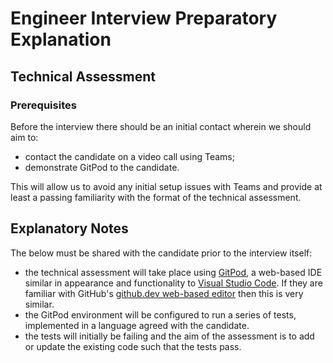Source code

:# Engineer Interview Preparatory Explanation

## Technical Assessment

### Prerequisites

Before the interview there should be an initial contact wherein we should aim
to:

- contact the candidate on a video call using Teams;
- demonstrate GitPod to the candidate.

This will allow us to avoid any initial setup issues with Teams and provide at
least a passing familiarity with the format of the technical assessment.

## Explanatory Notes

The below must be shared with the candidate prior to the interview
itself:

- the technical assessment will take place using
  [GitPod](https://www.gitpod.io/), a web-based IDE similar in appearance and
  functionality to [Visual Studio Code](https://code.visualstudio.com/). If
  they are familiar with GitHub's
  [github.dev web-based editor](https://docs.github.com/en/codespaces/the-githubdev-web-based-editor)
  then this is very similar.
- the GitPod environment will be configured to run a series of tests,
  implemented in a language agreed with the candidate.
- the tests will initially be failing and the aim of the assessment is to
  add or update the existing code such that the tests pass.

§ Exercise description:
From the line containing "least a passing" to the last line of the material, please quote every line exactly and only those.

§ Finished task:
least a passing familiarity with the format of the technical assessment.

## Explanatory Notes

The below must be shared with the candidate prior to the interview
itself:

- the technical assessment will take place using
  [GitPod](https://www.gitpod.io/), a web-based IDE similar in appearance and
  functionality to [Visual Studio Code](https://code.visualstudio.com/). If
  they are familiar with GitHub's
  [github.dev web-based editor](https://docs.github.com/en/codespaces/the-githubdev-web-based-editor)
  then this is very similar.
- the GitPod environment will be configured to run a series of tests,
  implemented in a language agreed with the candidate.
- the tests will initially be failing and the aim of the assessment is to
  add or update the existing code such that the tests pass.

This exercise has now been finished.